We as members of the Pro Football Hall of Fame selection committee are then asked to judge that greatness. And that’s where it gets sticky.
How long does that window of greatness need to stay open for a player to be deemed worthy of the Pro Football Hall of Fame?
A five-year window earned Gale Sayers a bust in Canton. But a six-year window hasn’t been a winning ticket for Sterling Sharpe, nor has a four-year window for Terrell Davis.
Billy Sims had a three-year window of greatness in the early 1980s but can’t even get into the room to be discussed. For 38 games in the late 1980s, Bo Jackson appeared to be Jim Brown re-incarnate.
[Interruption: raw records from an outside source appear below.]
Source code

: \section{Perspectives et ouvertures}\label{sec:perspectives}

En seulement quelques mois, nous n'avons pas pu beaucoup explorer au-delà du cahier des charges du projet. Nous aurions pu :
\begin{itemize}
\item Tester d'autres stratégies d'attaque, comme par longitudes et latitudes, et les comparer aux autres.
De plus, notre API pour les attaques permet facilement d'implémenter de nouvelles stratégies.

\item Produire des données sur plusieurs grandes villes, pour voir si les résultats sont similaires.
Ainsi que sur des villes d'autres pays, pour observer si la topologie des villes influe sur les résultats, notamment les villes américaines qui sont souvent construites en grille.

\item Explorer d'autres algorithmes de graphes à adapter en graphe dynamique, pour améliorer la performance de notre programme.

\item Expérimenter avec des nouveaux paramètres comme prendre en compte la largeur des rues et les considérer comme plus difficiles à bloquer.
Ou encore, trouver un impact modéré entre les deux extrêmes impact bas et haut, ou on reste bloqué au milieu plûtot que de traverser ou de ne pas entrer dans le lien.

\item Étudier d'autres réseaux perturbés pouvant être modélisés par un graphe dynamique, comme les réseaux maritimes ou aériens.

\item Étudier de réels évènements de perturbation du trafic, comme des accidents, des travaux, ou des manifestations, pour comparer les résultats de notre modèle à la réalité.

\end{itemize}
But his name never comes up in the Hall of Fame discussion, either.
All gave us glimpses of greatness, but injuries prevented them from sustaining it.
Which brings me to Harlon Hill, who was the best wide receiver and arguably the NFL’s best player for a three-year stretch in the mid-1950s.
You may not remember Hill as a player, but you should know his name. The Harlon Hill Award was created in 1986 as the NCAA Division II Heisman Trophy. Future NFLers Johnny Bailey, Ron Moore, Ronald McKinnon, Danny Woodhead, Bernard Scott and Joique Bell were all Hill Award winners.
Hill was a Division II legend himself at Florence State Teachers College, now known as the University of North Alabama. And for three years after his selection by the Chicago Bears in the 15th round of the 1954 draft, Hill was every bit an NFL legend.
“Harlon Hill was the best piece of raw-boned talent I ever saw walk into a training camp,” Bears’ Hall-of-Famer George Connor was quoted in the George Halas autobiography, “Papa Bear.”
There were just three NFL receivers with 1,000-yard receiving seasons from 1954-56. Hill was the only player to do it twice. He caught 45 passes for 1,124 yards and an NFL-leading 12 touchdowns in 1954 and 47 passes for 1,128 yards and 11 touchdowns in 1956. He was named the NFL’s Rookie of the Year in 1954 and then won the inaugural Thorpe Award as the NFL MVP in 1955 after catching 42 passes for 789 yards and a league-leading nine touchdowns.
Hill followed that up with his NFL-runnerup 11-touchdown season in 1956 to propel the Bears to the NFL championship game. He was voted to the Pro Bowl in each of his first three seasons and made first-team All-NFL all three years. He was a burner with career touchdown grabs of 88, 86, 79 and 76 yards.
But Hill suffered a back injury in that 1956 championship game against the New York Giants — the first in a series of injuries that cost him his speed, productivity … and greatness. He suffered a separated shoulder that cost him four games in 1957 and then ruptured his Achilles tendon in 1958 that ended his season after eight games.
And that’s why Hill’s name has never come up in discussions for Canton. He caught 134 passes for 3,041 yards and 32 touchdowns in his first three NFL seasons — but only 99 passes for 1,676 yards and eight touchdowns in his final six, injury-riddled seasons. He finished up with a season in Pittsburgh in 1961 and another in Detroit in 1962 before retiring.
Hill returned to his hometown after football and became a coach, a teacher and, eventually, the principal at his old high school. He passed away in 2013 at the age of 80.
Harlon Hill hasn’t played football for more than 50 years. But he still holds the Bears’ record for career 100-yard games (19). He also holds Chicago single-game records for most receiving yards (214) and touchdowns (four), plus single-season records for most receiving yards and touchdowns by a rookie. His 4,616 yards and 40 touchdowns with the Bears still rank second in franchise history, and his career average of 20.24 yards per catch ranks third in NFL history.
Harlon Hill was a great football player. Without a bust in Canton, though, his greatness has been forgotten. And that’s too bad. It shouldn’t be. For three years of his life, he was a Hall-of-Fame player.